As mentioned previously, missing data can have serious impacts on model selection. This is because information criterion like AIC are not comparable between models fit to different datasets. If you fit Model A with covariates 1 & 2 with 100 sites, and Model B with covariates 1, 2, & 3 with 90 sites (because covariate 3 is missing data) then you cannot compare AIC. This rule holds no matter how minuscule the difference is (e.g. 10,000 vs 9,999).

To account for this you need to manually remove the data for all sites/observations that are missing data for any covariates that could potentially be included in your model. In the previous example, both Model A and Model B should be fit to the 90 sites not missing data for covariate 3.

Proportion of Area Occupied

Imperfect detection can bias our occupancy estimates. So how do we calculate the actual proportion of area occupied by our target species while accounting for imperfect detection?

Assuming perfect detection

If we naively assumed perfect detection the proportion of area occupied by a species is simply the proportion of occupied sites: number of sites where the species was observed divided by the total number of sites.

siteValue <- apply(X = data[,2:4],
                   MARGIN = 1,
                   FUN = "max", na.rm = TRUE)

mean(siteValue)
## [1] 0.3333333

Accounting for Imperfect Detection

In reality we wouldn’t assume perfect detection, so we need to account for it otherwise we will end up with a biased underestimate of the proportion of area occupied. unmarked utilises empirical Bayes methods to estimate the posterior distributions of the random variables (here, latent occurrence state, \(z_i\)).

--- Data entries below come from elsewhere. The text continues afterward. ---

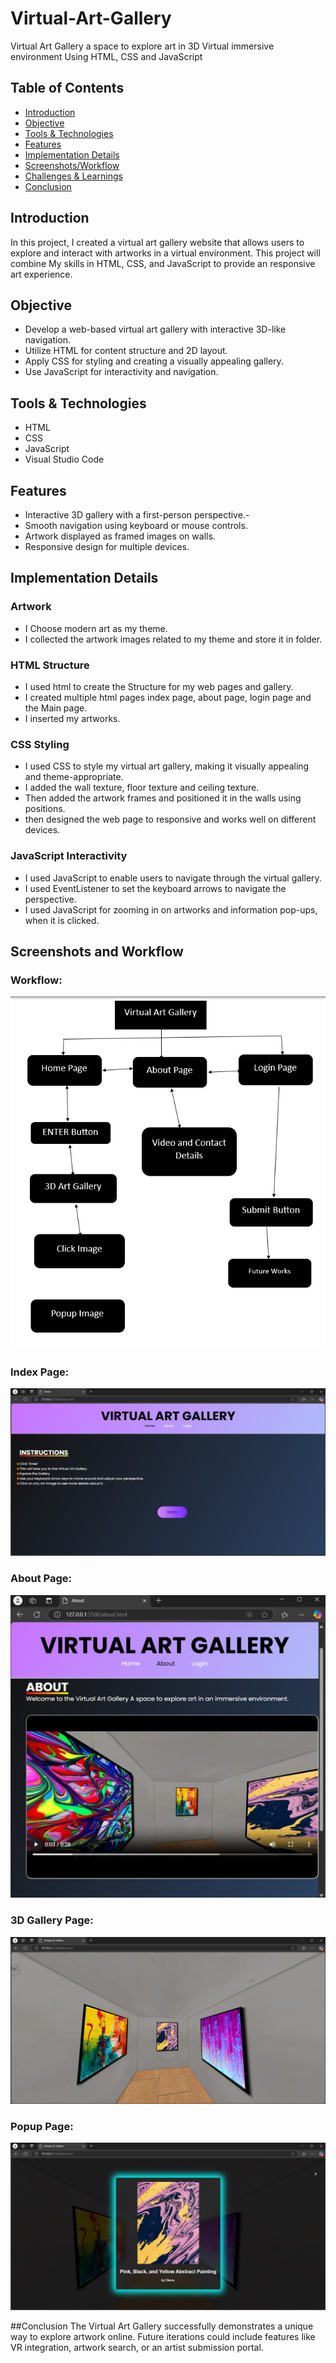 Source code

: # Virtual-Art-Gallery
Virtual Art Gallery a space to explore art in 3D Virtual immersive environment Using HTML, CSS and JavaScript

## Table of Contents

- [Introduction](#Introduction)
- [Objective](#Objective)
- [Tools & Technologies](#Tools&Technologies)
- [Features](#Features)
- [Implementation Details](#ImplementationDetails)
- [Screenshots/Workflow](#ScreenshotsandWorkflow)
- [Challenges & Learnings](#Challenges&Learnings)
- [Conclusion](#Conclusion)

## Introduction
In this project, I created a virtual art gallery website that allows users to explore and interact with artworks in a virtual environment. This project will combine My skills in HTML, CSS, and JavaScript to provide an responsive art experience.

## Objective
  - Develop a web-based virtual art gallery with interactive 3D-like navigation. 
  - Utilize HTML for content structure and 2D layout.
  - Apply CSS for styling and creating a visually appealing gallery.
  - Use JavaScript for interactivity and navigation.

## Tools & Technologies
- HTML
- CSS
- JavaScript
- Visual Studio Code

## Features
- Interactive 3D gallery with a first-person perspective.-
- Smooth navigation using keyboard or mouse controls.
- Artwork displayed as framed images on walls.
- Responsive design for multiple devices.

## Implementation Details
### Artwork
- I Choose modern art as my theme.
- I collected the artwork images related to my theme and store it in folder.
### HTML Structure
- I used html to create the Structure for my web pages and gallery.
- I created multiple html pages index page, about page, login page and the Main page.
- I inserted my artworks.
### CSS Styling
- I used CSS to style my virtual art gallery, making it visually appealing and theme-appropriate.
- I added the wall texture, floor texture and ceiling texture.
- Then added the artwork frames and positioned it in the walls using positions.
- then designed the web page to responsive and works well on different devices.
### JavaScript Interactivity
- I used JavaScript to enable users to navigate through the virtual gallery.
- I used EventListener to set the keyboard arrows to navigate the perspective.
- I used JavaScript for zooming in on artworks and information pop-ups, when it is clicked.

## Screenshots and Workflow
### Workflow:
![](https://github.com/Sudharshan2024/Virtual-Art-Gallery/blob/24d4a947d0f76dacd63154d3afc349a9019d3a13/WorkFlow.jpg)
### Index Page:
![](https://github.com/Sudharshan2024/Virtual-Art-Gallery/blob/0b9c2efb198458f9008e201487cc8f6885f68434/Index-page.jpg)
### About Page:
![](https://github.com/Sudharshan2024/Virtual-Art-Gallery/blob/0b9c2efb198458f9008e201487cc8f6885f68434/About-page.jpg)
### 3D Gallery Page:
![](https://github.com/Sudharshan2024/Virtual-Art-Gallery/blob/0b9c2efb198458f9008e201487cc8f6885f68434/art-Gallery-page.jpg)
### Popup Page:
![](https://github.com/Sudharshan2024/Virtual-Art-Gallery/blob/0b9c2efb198458f9008e201487cc8f6885f68434/Popup-page.jpg)

##Conclusion 
The Virtual Art Gallery successfully demonstrates a unique way to 
explore artwork online. Future iterations could include features like VR 
integration, artwork search, or an artist submission portal.

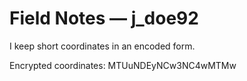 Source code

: # Field Notes — j_doe92

I keep short coordinates in an encoded form.

Encrypted coordinates:
MTUuNDEyNCw3NC4wMTMw
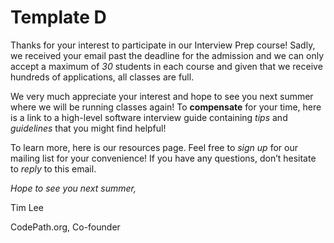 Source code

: # Template D
Thanks for your interest to participate in our Interview Prep course! Sadly, we received your email past the deadline for the admission and we can only accept a maximum of *30* students in each course and given that we receive hundreds of applications, all classes are full.

We very much appreciate your interest and hope to see you next summer where we will be running classes again! To **compensate** for your time, here is a link to a high-level software interview guide containing *tips* and *guidelines* that you might find helpful!

To learn more, here is our resources page. Feel free to *sign up* for our mailing list for your convenience! If you have any questions, don’t hesitate to *reply* to this email.

*Hope to see you next summer,*

Tim Lee

CodePath.org, Co-founder
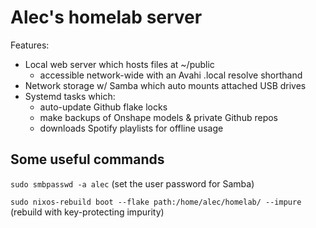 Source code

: # Alec's homelab server

Features:

- Local web server which hosts files at ~/public
  - accessible network-wide with an Avahi .local resolve shorthand
- Network storage w/ Samba which auto mounts attached USB drives
- Systemd tasks which:
  - auto-update Github flake locks
  - make backups of Onshape models & private Github repos
  - downloads Spotify playlists for offline usage


## Some useful commands

`sudo smbpasswd -a alec` (set the user password for Samba)

`sudo nixos-rebuild boot --flake path:/home/alec/homelab/ --impure` (rebuild with key-protecting impurity)
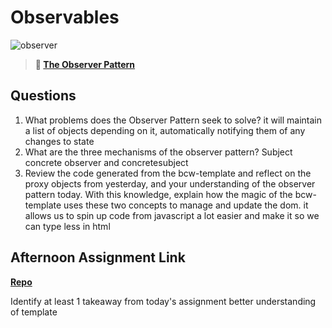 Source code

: # Observables

![observer](https://bcw.blob.core.windows.net/public/img/journals/8014045611652045)

> **📖 [The Observer Pattern](https://codeworksacademy.com/fs-student-guide/resources/wk3/04-Observer-Pattern)**

## Questions

1. What problems does the Observer Pattern seek to solve?
it will maintain a list of objects depending on it, automatically notifying them of any changes to state
2. What are the three mechanisms of the observer pattern?
Subject concrete observer and concretesubject 
3. Review the code generated from the bcw-template and reflect on the proxy objects from yesterday, and your understanding of the observer pattern today. With this knowledge, explain how the magic of the bcw-template uses these two concepts to manage and update the dom.
it allows us to spin up code from javascript a lot easier and make it so we can type less in html 
## Afternoon Assignment Link

**[Repo](https://github.com/JacobNeitzell/<ASSIGNMENT_REPO>)**

Identify at least 1 takeaway from today's assignment
better understanding of template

\[Pr(z_i = 1 | y_{ij}, \psi_i, p_{ij})\]

AICbest <- occu(formula = ~ forest + ivel
                          ~ elev,
                data = umf)

re <- ranef(AICbest)
EBUP <- bup(re, stat="mean")
CI <- confint(re, level=0.9)
rbind(PAO = c(Estimate = sum(EBUP), colSums(CI)) / 237)
##      Estimate        5%       95%
## PAO 0.4858397 0.4219409 0.5949367

A difference in the proportion of area occupied of over 15%! Depending on how hard a species can be to detect with a given survey method this difference can potentially be much higher!

Prediction

Lets load in a bigger dataset for this one. This is a dataset for ink card surveys for the giant gecko, Cyrtodactylus sadleiri, on Christmas Island.

gg <- read.csv("GG.csv")

umfGG <- unmarkedFrameOccu(y = gg[ ,2:11],
                           siteCovs = gg[ ,52:55],
                           obsCovs = list(BHG = gg[ ,12:21],
                                          Rat = gg[ ,22:31],
                                          Height = gg[ ,32:41],
                                          Orientation = gg[ ,42:51]))

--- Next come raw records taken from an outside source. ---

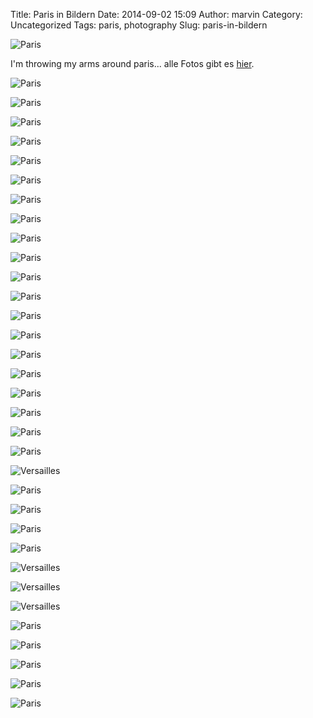 Title: Paris in Bildern
Date: 2014-09-02 15:09
Author: marvin
Category: Uncategorized
Tags: paris, photography
Slug: paris-in-bildern

![Paris]({filename}/images/15081279006_0b996576e9_b.jpg)

I'm throwing my arms around paris... alle Fotos gibt es
[hier](https://secure.flickr.com/photos/marvinxsteadfast/sets/72157647088954031).

![Paris]({filename}/images/15081584296_461341d296_b.jpg)

![Paris]({filename}/images/14917942980_bbcefa6eda_b.jpg)

![Paris]({filename}/images/14917930360_b51810073b_b.jpg)

![Paris]({filename}/images/15081252326_b71314c23d_b.jpg)

![Paris]({filename}/images/14917406148_3659d45826_b.jpg)

![Paris]({filename}/images/14917346190_c0fb4bdcf5_b.jpg)

![Paris]({filename}/images/14917417757_9f7e8e8c1d_b.jpg)

![Paris]({filename}/images/14917227969_986700b4b9_b.jpg)

![Paris]({filename}/images/15103526662_944de9142b_b.jpg)

![Paris]({filename}/images/15100888191_60148ea924_b.jpg)

![Paris]({filename}/images/15103529542_1800a6ba84_b.jpg)

![Paris]({filename}/images/14917216407_d648835549_b.jpg)

![Paris]({filename}/images/15103755445_7faab54938_b.jpg)

![Paris]({filename}/images/15103747025_f0f2d931c4_b.jpg)

![Paris]({filename}/images/15103519792_4689e2499f_b.jpg)

![Paris]({filename}/images/14917318517_8a4f951cda_b.jpg)

![Paris]({filename}/images/14917180038_8dd33ea7dd_b.jpg)

![Paris]({filename}/images/15100846561_4eb2029d20_b.jpg)

![Paris]({filename}/images/14917366678_ed049405e6_b.jpg)

![Paris]({filename}/images/14917286330_857f7d4ae1_b.jpg)

![Versailles]({filename}/images/14917422718_15e7cdcb76_b.jpg)

![Paris]({filename}/images/15103988745_5fb922454a_b.jpg)

![Paris]({filename}/images/15103996675_4b05acb69a_b.jpg)

![Paris]({filename}/images/14917440267_cf2baf50a1_b.jpg)

![Paris]({filename}/images/15081525196_87a853d6a2_b.jpg)

![Versailles]({filename}/images/14917828199_601b95d022_b.jpg)

![Versailles]({filename}/images/14917862930_4707e3591e_b.jpg)

![Versailles]({filename}/images/14917949078_fb9b650906_b.jpg)

![Paris]({filename}/images/14917850040_a656838daa_b.jpg)

![Paris]({filename}/images/14917890839_e8c93bc480_b.jpg)

![Paris]({filename}/images/15101527931_2c904b53fb_b.jpg)

![Paris]({filename}/images/15104115982_d866d51e5c_b.jpg)

![Paris]({filename}/images/15104200492_0083f76006_b.jpg)

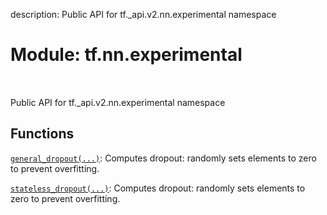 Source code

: description: Public API for tf._api.v2.nn.experimental namespace

<div itemscope itemtype="http://developers.google.com/ReferenceObject">
<meta itemprop="name" content="tf.nn.experimental" />
<meta itemprop="path" content="Stable" />
</div>

# Module: tf.nn.experimental

<!-- Insert buttons and diff -->

<table class="tfo-notebook-buttons tfo-api nocontent" align="left">

</table>



Public API for tf._api.v2.nn.experimental namespace



## Functions

[`general_dropout(...)`](../../tf/nn/experimental/general_dropout.md): Computes dropout: randomly sets elements to zero to prevent overfitting.

[`stateless_dropout(...)`](../../tf/nn/experimental/stateless_dropout.md): Computes dropout: randomly sets elements to zero to prevent overfitting.

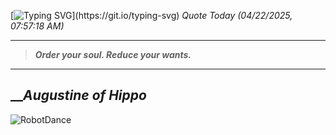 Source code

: [![Typing SVG](https://readme-typing-svg.herokuapp.com?font=Press+Start+2P&color=C2F784&size=35&width=900&height=100&lines=Hello+World%2C+I'm+Hung+!)](https://git.io/typing-svg) 
_Quote Today (04/22/2025, 07:57:18 AM)_
___
>**_Order your soul. Reduce your wants._**
___

## __**_Augustine of Hippo_**

![RobotDance](src/assets/images/robot-dancing-dribble.gif?style=center)
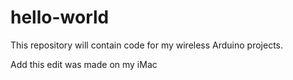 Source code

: # hello-world

This repository will contain code for my wireless Arduino projects.

Add this edit was made on my iMac
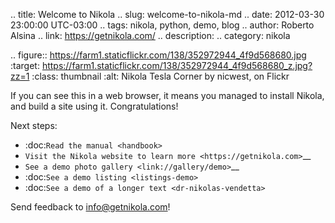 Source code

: .. title: Welcome to Nikola
.. slug: welcome-to-nikola-md
.. date: 2012-03-30 23:00:00 UTC-03:00
.. tags: nikola, python, demo, blog
.. author: Roberto Alsina
.. link: https://getnikola.com/
.. description:
.. category: nikola

.. figure:: https://farm1.staticflickr.com/138/352972944_4f9d568680.jpg
   :target: https://farm1.staticflickr.com/138/352972944_4f9d568680_z.jpg?zz=1
   :class: thumbnail
   :alt: Nikola Tesla Corner by nicwest, on Flickr

If you can see this in a web browser, it means you managed to install Nikola,
and build a site using it. Congratulations!

Next steps:

* :doc:`Read the manual <handbook>`
* `Visit the Nikola website to learn more <https://getnikola.com>`__
* `See a demo photo gallery <link://gallery/demo>`__
* :doc:`See a demo listing <listings-demo>`
* :doc:`See a demo of a longer text <dr-nikolas-vendetta>`

Send feedback to info@getnikola.com!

Now lets fit a model with a larger amount of covariates. We can also alter some additional model parameters. method sets to optimisation method used by optim under the hood to estimate the maximum likelihood, control here sets the maximum number of iterations allowed for the model to converge (the default value is rather small so this is useful for more complex models), and engine gives you the choice to run the optimisation in native R code or fast C++.

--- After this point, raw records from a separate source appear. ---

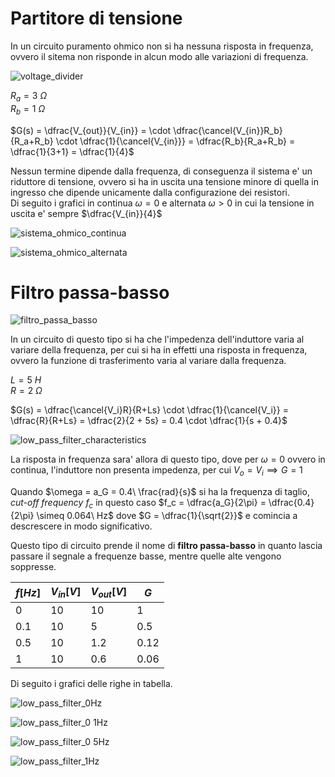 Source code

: # Partitore di tensione  

In un circuito puramento ohmico non si ha nessuna risposta in frequenza, ovvero il sitema non risponde in alcun modo alle variazioni di frequenza.  

![voltage_divider](https://github.com/dennyb87/elettrotecnica-serale/assets/7195133/680466fb-9638-4831-b5f9-564258df18e8)  

$R_a = 3\ \Omega$  
$R_b = 1\ \Omega$  

$G(s) = \dfrac{V_{out}}{V_{in}} =  \cdot \dfrac{\cancel{V_{in}}R_b}{R_a+R_b} \cdot \dfrac{1}{\cancel{V_{in}}} = \dfrac{R_b}{R_a+R_b} = \dfrac{1}{3+1} = \dfrac{1}{4}$  

Nessun termine dipende dalla frequenza, di conseguenza il sistema e' un riduttore di tensione, ovvero si ha in uscita una tensione minore di quella in ingresso che dipende unicamente dalla configurazione dei resistori.  
Di seguito i grafici in continua $\omega = 0$ e alternata $\omega > 0$ in cui la tensione in uscita e' sempre $\dfrac{V_{in}}{4}$  

![sistema_ohmico_continua](https://github.com/dennyb87/elettrotecnica-serale/assets/7195133/a2ae1310-5563-43b8-8c99-c91731431fc6)  

![sistema_ohmico_alternata](https://github.com/dennyb87/elettrotecnica-serale/assets/7195133/83601a68-f579-4ca2-92fb-50953d69e115)  

# Filtro passa-basso  

![filtro_passa_basso](https://github.com/dennyb87/elettrotecnica-serale/assets/7195133/ec2b9437-f7ed-471f-87d3-45cc3de6a198)  

In un circuito di questo tipo si ha che l'impedenza dell'induttore varia al variare della frequenza, per cui si ha in effetti una risposta in frequenza, ovvero la funzione di trasferimento varia al variare dalla frequenza.  

$L = 5\ H$  
$R = 2\ \Omega$  

$G(s) = \dfrac{\cancel{V_i}R}{R+Ls} \cdot \dfrac{1}{\cancel{V_i}} = \dfrac{R}{R+Ls} = \dfrac{2}{2 + 5s} = 0.4 \cdot \dfrac{1}{s + 0.4}$  

![low_pass_filter_characteristics](https://github.com/dennyb87/elettrotecnica-serale/assets/7195133/b81e8c2c-a133-475a-a39d-7be97c349afd)  

La risposta in frequenza sara' allora di questo tipo, dove per $\omega = 0$ ovvero in continua, l'induttore non presenta impedenza, per cui $V_{o} = V_{i} \implies G = 1$  

Quando $\omega = a_G = 0.4\ \frac{rad}{s}$ si ha la frequenza di taglio, *cut-off frequency* $f_c$ in questo caso $f_c = \dfrac{a_G}{2\pi} = \dfrac{0.4}{2\pi} \simeq 0.064\ Hz$ dove $G = \dfrac{1}{\sqrt{2}}$ e comincia a descrescere in modo significativo.  

Questo tipo di circuito prende il nome di **filtro passa-basso** in quanto lascia passare il segnale a frequenze basse, mentre quelle alte vengono soppresse.  

| $f[Hz]$ | $V_{in}[V]$ | $V_{out}[V]$ | $G$  |
| ------- | ----------- | ------------ | ---- |
| 0       | 10          | 10           | 1    |
| 0.1     | 10          | 5            | 0.5  |
| 0.5     | 10          | 1.2          | 0.12 |
| 1       | 10          | 0.6          | 0.06 |

Di seguito i grafici delle righe in tabella.  

![low_pass_filter_0Hz](https://github.com/dennyb87/elettrotecnica-serale/assets/7195133/966e51c9-91e0-4f9a-aaaa-a501fdd45166)  

![low_pass_filter_0 1Hz](https://github.com/dennyb87/elettrotecnica-serale/assets/7195133/d9c8675b-3bff-4844-ac98-773f45c391b2)  

![low_pass_filter_0 5Hz](https://github.com/dennyb87/elettrotecnica-serale/assets/7195133/598b19dd-402e-4cab-97b7-a729dfd673bc)  

![low_pass_filter_1Hz](https://github.com/dennyb87/elettrotecnica-serale/assets/7195133/f25ab466-c92e-44fc-84fb-844ce3db6330)  

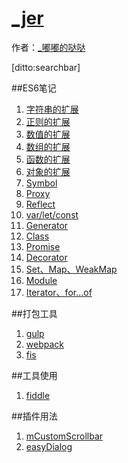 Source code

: # [_jer]()

作者：[_嘟嘟的哒哒](http://www.isyxf.com)

[ditto:searchbar]

##ES6笔记

1. [字符串的扩展](#docs/es6_string)
1. [正则的扩展](#docs/es6_regex)
1. [数值的扩展](#docs/es6_number)
1. [数组的扩展](#docs/es6_array)
1. [函数的扩展](#docs/es6_function)
1. [对象的扩展](#docs/es6_object)
1. [Symbol](#docs/es6_symbol)
1. [Proxy](#docs/es6_proxy)
1. [Reflect](#docs/es6_reflect)
1. [var/let/const](#docs/es6_var_let_const)
1. [Generator](#docs/es6_generator)
1. [Class](#docs/es6_class)
1. [Promise](#docs/es6_promise)
1. [Decorator](#docs/es6_decorator)
1. [Set、Map、WeakMap](#docs/es6_decorator)
1. [Module](#docs/es6_module)
1. [Iterator、for...of](#docs/es6_Iterator_for_of)

##打包工具

1. [gulp](#docs/pack_gulp)
1. [webpack](#docs/pack_webpack)
1. [fis](#docs/pack_fis)

##工具使用

1. [fiddle](#docs/tool_fiddle)

##插件用法

1. [mCustomScrollbar](#docs/plugin_mCustomScrollbar)
1. [easyDialog](#docs/plugin_easyDialog)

occuGG <- occu(formula = ~ BHG + Rat + Height + Orientation + 
                           DistRoad.S + Slope.S + I(Slope.S^2)
                         ~ YCASC + CHM.S + DistRoad.S,
               data = umfGG,
               method = "BFGS",
               control = list(maxit = 10000),
               engine = "C")
## Warning: Some observations have been discarded because corresponding
## covariates were missing.
## Warning: 100 sites have been discarded because of missing data.

Now we load in the data we want to predict occupancy for. This dataset needs to have two columns for longitude and latitude values for each site/pixel, and a column for each covariate (each row is one site/pixel). Categorical variables need to have a single level specified per site. This is straight forward for something like vegetation class, but for methodological variables like survey method(ink cards, spotlighting, etc.) you need to select one a priori.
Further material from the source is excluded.